A pipeline is a customizable data ingestion service. Open a Pipeline workspace from the Document bar or Perspective menu. Click-and-drag nodes from the left-hand entity tree into the central workspace. Select from readers, writers, functions, decoders and windows. Connect nodes together and configure each node's parameters to build the pipeline. Deploy, then explore the data. The video below demonstrates an example of a custom pipeline.

Set up

  1. Access the UI

  2. From the Document menu bar or Perspective icon menu on the left, open a pipeline.

  3. Click-and-drag a node listed in the left-hand entity tree into the central workspace; for example, start with a Reader node.

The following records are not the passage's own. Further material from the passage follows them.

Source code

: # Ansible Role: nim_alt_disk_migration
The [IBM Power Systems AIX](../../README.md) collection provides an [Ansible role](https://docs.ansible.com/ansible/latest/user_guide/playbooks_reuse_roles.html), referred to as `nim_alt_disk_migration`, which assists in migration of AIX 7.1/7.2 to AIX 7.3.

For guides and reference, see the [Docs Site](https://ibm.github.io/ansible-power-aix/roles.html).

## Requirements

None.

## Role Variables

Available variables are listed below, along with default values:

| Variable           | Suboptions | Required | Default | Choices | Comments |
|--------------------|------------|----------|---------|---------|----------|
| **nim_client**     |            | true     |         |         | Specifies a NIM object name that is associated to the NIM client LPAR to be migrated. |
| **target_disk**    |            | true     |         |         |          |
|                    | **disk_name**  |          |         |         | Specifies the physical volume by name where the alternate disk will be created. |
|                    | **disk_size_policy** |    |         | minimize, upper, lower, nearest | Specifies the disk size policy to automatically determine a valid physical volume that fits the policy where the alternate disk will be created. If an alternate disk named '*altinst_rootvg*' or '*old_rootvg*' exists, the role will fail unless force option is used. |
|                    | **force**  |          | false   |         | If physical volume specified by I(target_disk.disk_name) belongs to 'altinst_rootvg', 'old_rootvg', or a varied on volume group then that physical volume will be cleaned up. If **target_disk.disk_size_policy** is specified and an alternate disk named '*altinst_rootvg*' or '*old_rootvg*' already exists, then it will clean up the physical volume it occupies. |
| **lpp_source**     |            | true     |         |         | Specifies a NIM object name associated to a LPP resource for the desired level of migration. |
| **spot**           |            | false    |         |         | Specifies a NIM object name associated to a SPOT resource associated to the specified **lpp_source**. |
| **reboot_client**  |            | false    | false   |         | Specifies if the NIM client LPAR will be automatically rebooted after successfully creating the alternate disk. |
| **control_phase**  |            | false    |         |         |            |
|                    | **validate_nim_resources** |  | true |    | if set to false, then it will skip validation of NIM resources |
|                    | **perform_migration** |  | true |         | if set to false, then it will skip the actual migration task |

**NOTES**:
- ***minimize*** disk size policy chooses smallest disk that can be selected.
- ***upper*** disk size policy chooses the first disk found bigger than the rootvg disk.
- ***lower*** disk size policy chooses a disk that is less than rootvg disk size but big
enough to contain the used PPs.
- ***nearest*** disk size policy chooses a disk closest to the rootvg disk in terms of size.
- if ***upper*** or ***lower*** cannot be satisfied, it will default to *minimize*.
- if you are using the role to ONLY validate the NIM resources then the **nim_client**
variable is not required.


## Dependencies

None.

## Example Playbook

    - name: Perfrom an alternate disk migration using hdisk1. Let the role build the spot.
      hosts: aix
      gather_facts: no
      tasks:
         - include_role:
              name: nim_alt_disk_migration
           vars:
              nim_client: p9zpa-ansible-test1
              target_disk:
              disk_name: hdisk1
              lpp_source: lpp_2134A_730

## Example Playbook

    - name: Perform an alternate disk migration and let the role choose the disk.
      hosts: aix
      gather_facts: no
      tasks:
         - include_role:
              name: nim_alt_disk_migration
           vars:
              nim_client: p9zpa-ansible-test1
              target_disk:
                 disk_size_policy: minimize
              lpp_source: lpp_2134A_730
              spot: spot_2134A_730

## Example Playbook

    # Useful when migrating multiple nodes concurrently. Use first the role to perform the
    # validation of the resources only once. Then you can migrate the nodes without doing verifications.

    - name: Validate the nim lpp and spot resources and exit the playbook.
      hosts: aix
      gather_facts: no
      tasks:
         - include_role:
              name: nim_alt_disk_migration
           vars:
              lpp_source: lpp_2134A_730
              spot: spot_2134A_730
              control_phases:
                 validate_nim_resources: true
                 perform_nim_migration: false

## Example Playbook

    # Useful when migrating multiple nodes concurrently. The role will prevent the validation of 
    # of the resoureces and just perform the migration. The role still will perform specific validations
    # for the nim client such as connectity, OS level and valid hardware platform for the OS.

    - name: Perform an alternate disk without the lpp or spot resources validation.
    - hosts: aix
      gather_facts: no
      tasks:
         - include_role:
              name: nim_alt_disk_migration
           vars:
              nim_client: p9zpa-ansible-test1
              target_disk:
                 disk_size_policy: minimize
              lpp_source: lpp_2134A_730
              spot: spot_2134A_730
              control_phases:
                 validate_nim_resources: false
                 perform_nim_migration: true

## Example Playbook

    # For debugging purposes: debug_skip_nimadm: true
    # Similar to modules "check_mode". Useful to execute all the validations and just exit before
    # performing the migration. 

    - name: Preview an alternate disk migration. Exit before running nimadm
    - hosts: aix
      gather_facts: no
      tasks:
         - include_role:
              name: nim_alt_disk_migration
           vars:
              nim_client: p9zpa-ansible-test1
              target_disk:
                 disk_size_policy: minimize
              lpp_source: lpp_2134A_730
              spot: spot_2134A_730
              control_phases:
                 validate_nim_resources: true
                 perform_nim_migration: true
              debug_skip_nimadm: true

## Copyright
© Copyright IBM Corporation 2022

    Alternatively, quick start with Import

  4. Build the pipeline by adding nodes to the workspace and joining them with the node-anchors. Nodes can be removed on a right-click, or added by click-and-drag from the entity tree, or a right-click in an empty part of the workspace. To change a connection, rollover to display the move icon and drag-connect, remove with a right-click. A successful pipeline requires a reader and writer node as a minimum.

    Screenshot

  5. Configure each of the pipeline nodes; click-select to display node parameters in the panel on the right.

    Example Pipeline

    Reader Node: Expression

    ([]
        title:(`a`b`c);
        val:"j"$(3;2;3);
        header:(`$"header 1";`$"header 2";`$"header 3")
        )

    Function Node: Filter

    // To filter in a Filter node
    {[data]
        `a = data`title
        }

    Writer Node: Process

    • Mode: Upsert to table
    • Handle: :insights-gui-data:6812
    • Table: demotable

    : in the Handle property

    Ensure the : is included before the insights in the Handle property; i.e. :insights-gui-data:6812

  6. Click Save to save the pipeline; Deploy to execute.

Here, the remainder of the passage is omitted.